Since most power generated in New England uses gas for fuel, that gas price spike caused daily power <EL-PK-NPMS-SNL> costs to soar over 60% for a second day in a row to $123.50 per megawatt hour (MWh), their highest since November 2018.

That compares with an average of $34.24 per MWh so far in 2019, $42.97 in 2018 and a five-year (2014-2018) average of $49.21.

On the coldest days in New York and New England, gas and power prices usually spike as homes and businesses use most of the gas available on the region's few pipelines, which become constrained, forcing some electric generators to burn what is usually more expensive oil.

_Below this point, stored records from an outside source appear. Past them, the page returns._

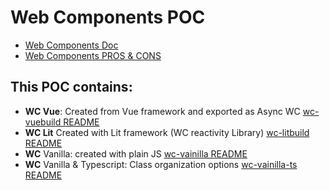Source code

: # Web Components POC 
- [Web Components Doc](https://docs.google.com/document/d/13uY7yN4JPTlsrj02aKQurg-CdEzesFOHMimxCo-PMWE/edit?usp=sharing)
- [Web Components PROS & CONS](https://docs.google.com/document/d/1sn-mxtN4HZuiE3T-y4ozoPRL9zlZQXRT7G7JDmyrG60/edit?usp=sharing)

## This POC contains:
- **WC Vue**: Created from Vue framework and exported as Async WC [wc-vuebuild README](./wc-vuebuild/README.md) 
- **WC Lit** Created with Lit framework (WC reactivity Library) [wc-litbuild README](./wc-litbuild/README.md) 
- **WC** Vanilla: created with plain JS [wc-vainilla README](./wc-vainilla/README.md) 
- **WC** Vanilla & Typescript: Class organization options [wc-vainilla-ts README](./wc-vainilla-ts/README.md) 

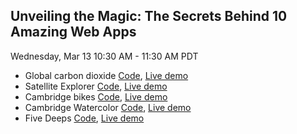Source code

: ## Unveiling the Magic: The Secrets Behind 10 Amazing Web Apps
Wednesday, Mar 13 10:30 AM - 11:30 AM PDT

- Global carbon dioxide [Code](https://github.com/RalucaNicola/JSAPI_demos/tree/main/carbon-dioxide), [Live demo](https://ralucanicola.github.io/JSAPI_demos/carbon-dioxide)
- Satellite Explorer [Code](https://github.com/RalucaNicola/satellite-explorer), [Live demo](https://geoxc-apps.bd.esri.com/space/satellite-explorer/)
- Cambridge bikes [Code](https://github.com/RalucaNicola/arc-lines), [Live demo](https://geoxc-apps4.bd.esri.com/experiments/arc-rides/)
- Cambridge Watercolor [Code](https://github.com/RalucaNicola/JSAPI_demos/tree/main/cambridge-watercolor), [Live demo](https://ralucanicola.github.io/JSAPI_demos/cambridge-watercolor/)
- Five Deeps [Code](https://github.com/RalucaNicola/five-deeps), [Live demo](https://geoxc-apps4.bd.esri.com/five-deeps/)
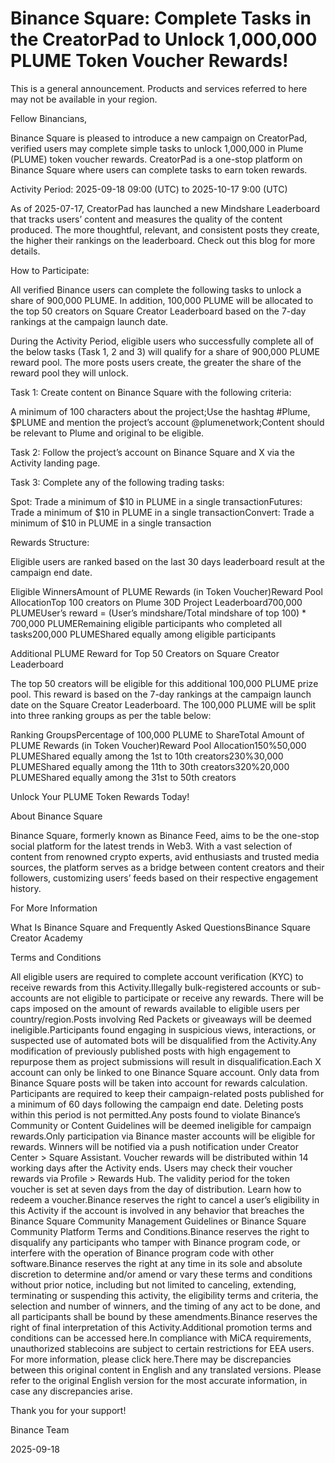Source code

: # Binance Square: Complete Tasks in the CreatorPad to Unlock 1,000,000 PLUME Token Voucher Rewards!

This is a general announcement. Products and services referred to here may not be available in your region. 

Fellow Binancians,

Binance Square is pleased to introduce a new campaign on CreatorPad, verified users may complete simple tasks to unlock 1,000,000 in Plume (PLUME) token voucher rewards. CreatorPad is a one-stop platform on Binance Square where users can complete tasks to earn token rewards.

Activity Period: 2025-09-18 09:00 (UTC) to 2025-10-17 9:00 (UTC)

As of 2025-07-17, CreatorPad has launched a new Mindshare Leaderboard that tracks users’ content and measures the quality of the content produced. The more thoughtful, relevant, and consistent posts they create, the higher their rankings on the leaderboard. Check out this blog for more details. 

How to Participate:

All verified Binance users can complete the following tasks to unlock a share of 900,000 PLUME. In addition, 100,000 PLUME will be allocated to the top 50 creators on Square Creator Leaderboard based on the 7-day rankings at the campaign launch date.

During the Activity Period, eligible users who successfully complete all of the below tasks (Task 1, 2 and 3) will qualify for a share of 900,000 PLUME reward pool. The more posts users create, the greater the share of the reward pool they will unlock.

Task 1: Create content on Binance Square with the following criteria: 

A minimum of 100 characters about the project;Use the hashtag #Plume, $PLUME and mention the project’s account @plumenetwork;Content should be relevant to Plume and original to be eligible.

Task 2: Follow the project’s account on Binance Square and X via the Activity landing page. 

Task 3: Complete any of the following trading tasks: 

Spot: Trade a minimum of $10 in PLUME in a single transactionFutures: Trade a minimum of $10 in PLUME in a single transactionConvert: Trade a minimum of $10 in PLUME in a single transaction

Rewards Structure: 

Eligible users are ranked based on the last 30 days leaderboard result at the campaign end date.

Eligible WinnersAmount of PLUME Rewards (in Token Voucher)Reward Pool AllocationTop 100 creators on Plume 30D Project Leaderboard700,000 PLUMEUser’s reward = (User’s mindshare/Total mindshare of top 100) * 700,000 PLUMERemaining eligible participants who completed all tasks200,000 PLUMEShared equally among eligible participants

Additional PLUME Reward for Top 50 Creators on Square Creator Leaderboard 

The top 50 creators will be eligible for this additional 100,000 PLUME prize pool. This reward is based on the 7-day rankings at the campaign launch date on the Square Creator Leaderboard. The 100,000 PLUME will be split into three ranking groups as per the table below:

Ranking GroupsPercentage of 100,000 PLUME to ShareTotal Amount of PLUME Rewards (in Token Voucher)Reward Pool Allocation150%50,000 PLUMEShared equally among the 1st to 10th creators230%30,000 PLUMEShared equally among the 11th to 30th creators320%20,000 PLUMEShared equally among the 31st to 50th creators

Unlock Your PLUME Token Rewards Today! 

About Binance Square

Binance Square, formerly known as Binance Feed, aims to be the one-stop social platform for the latest trends in Web3. With a vast selection of content from renowned crypto experts, avid enthusiasts and trusted media sources, the platform serves as a bridge between content creators and their followers, customizing users’ feeds based on their respective engagement history.

For More Information

What Is Binance Square and Frequently Asked QuestionsBinance Square Creator Academy

Terms and Conditions

All eligible users are required to complete account verification (KYC) to receive rewards from this Activity.Illegally bulk-registered accounts or sub-accounts are not eligible to participate or receive any rewards. There will be caps imposed on the amount of rewards available to eligible users per country/region.Posts involving Red Packets or giveaways will be deemed ineligible.Participants found engaging in suspicious views, interactions, or suspected use of automated bots will be disqualified from the Activity.Any modification of previously published posts with high engagement to repurpose them as project submissions will result in disqualification.Each X account can only be linked to one Binance Square account. Only data from Binance Square posts will be taken into account for rewards calculation. Participants are required to keep their campaign-related posts published for a minimum of 60 days following the campaign end date. Deleting posts within this period is not permitted.Any posts found to violate Binance’s Community or Content Guidelines will be deemed ineligible for campaign rewards.Only participation via Binance master accounts will be eligible for rewards. Winners will be notified via a push notification under Creator Center > Square Assistant. Voucher rewards will be distributed within 14 working days after the Activity ends. Users may check their voucher rewards via Profile > Rewards Hub. The validity period for the token voucher is set at seven days from the day of distribution. Learn how to redeem a voucher.Binance reserves the right to cancel a user’s eligibility in this Activity if the account is involved in any behavior that breaches the Binance Square Community Management Guidelines or Binance Square Community Platform Terms and Conditions.Binance reserves the right to disqualify any participants who tamper with Binance program code, or interfere with the operation of Binance program code with other software.Binance reserves the right at any time in its sole and absolute discretion to determine and/or amend or vary these terms and conditions without prior notice, including but not limited to canceling, extending, terminating or suspending this activity, the eligibility terms and criteria, the selection and number of winners, and the timing of any act to be done, and all participants shall be bound by these amendments.Binance reserves the right of final interpretation of this Activity.Additional promotion terms and conditions can be accessed here.In compliance with MiCA requirements, unauthorized stablecoins are subject to certain restrictions for EEA users. For more information, please click here.There may be discrepancies between this original content in English and any translated versions. Please refer to the original English version for the most accurate information, in case any discrepancies arise.

Thank you for your support!

Binance Team

2025-09-18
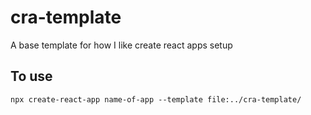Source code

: # cra-template
A base template for how I like create react apps setup

## To use
`npx create-react-app name-of-app --template file:../cra-template/`
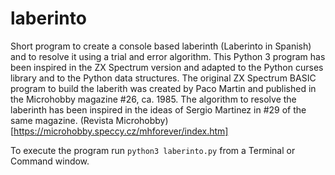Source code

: # laberinto
Short program to create a console based laberinth (Laberinto in Spanish) and to resolve it using a trial and error algorithm.
This Python 3 program has been inspired in the ZX Spectrum version and adapted to the Python curses library and to the Python data structures.
The original ZX Spectrum BASIC program to build the laberith was created by Paco Martin and published in the Microhobby magazine #26, ca. 1985. The algorithm to resolve the laberinth has been inspired in the ideas of Sergio Martinez in #29 of the same magazine.
(Revista Microhobby)[https://microhobby.speccy.cz/mhforever/index.htm]

To execute the program run `python3 laberinto.py` from a Terminal or Command window.

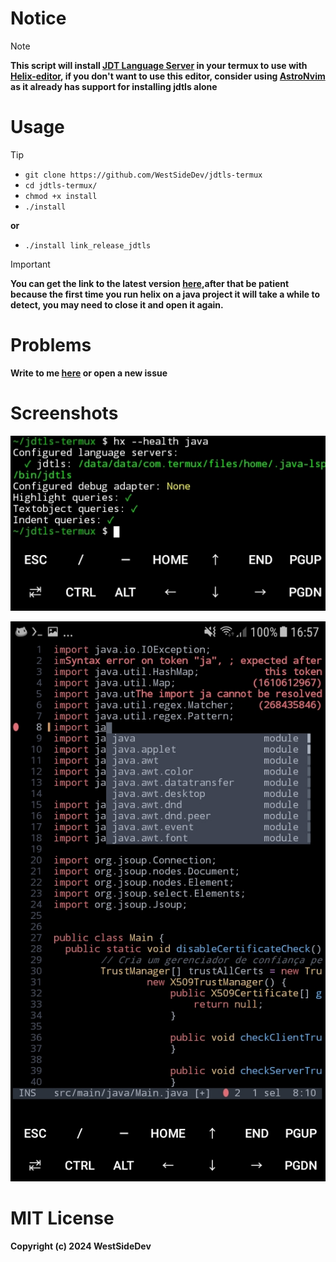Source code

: # Notice
> [!NOTE]
>**This script will install [JDT Language Server](https://github.com/eclipse-jdtls/eclipse.jdt.ls) in your termux to use with [Helix-editor](https://github.com/helix-editor/helix), if you don't want to use this editor, consider using [AstroNvim](https://github.com/AstroNvim/AstroNvim) as it already has support for installing jdtls alone**

# Usage
> [!TIP]
>+ `git clone https://github.com/WestSideDev/jdtls-termux`
>+ `cd jdtls-termux/`
>+ `chmod +x install`
>+ `./install`
>  
>**or**
>+ `./install link_release_jdtls`

> [!IMPORTANT]
> **You can get the link to the latest version [here](https://download.eclipse.org/jdtls/milestones/),after that be patient because the first time you run helix on a java project it will take a while to detect, you may need to close it and open it again.**

# Problems
**Write to me [here](https://t.me/WestSideDev) or open a new issue**
# Screenshots
![photo1](/screenshots/photo1.jpg)

![photo2](/screenshots/photo2.jpg)

# MIT License
**Copyright (c) 2024 WestSideDev**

Electric companies, however, were still mostly burning gas to generate power this morning.

The fuel mix was 60% gas, 20% renewable, 14% nuclear, 3% coal and just 2% oil, according to the latest report from ISO New England, which operates the region's power grid.

That compares with the region's fuel mix in calendar 2018 of 51% gas, 34% nuclear, 18% renewable, 2% oil and 1% coal, according to federal data.

Even with the rapid gas price increases, it was still a little more expensive for generators to burn oil in New England than gas - $14.96 per mmBtu for fuel oil <FO03-L-NYH> and $14.59 for heating oil (diesel) versus $14.50 for gas at the Algonquin Hub <NG-CG-BS-SNL>. (Reporting by Scott DiSavino; Editing by David Gregorio)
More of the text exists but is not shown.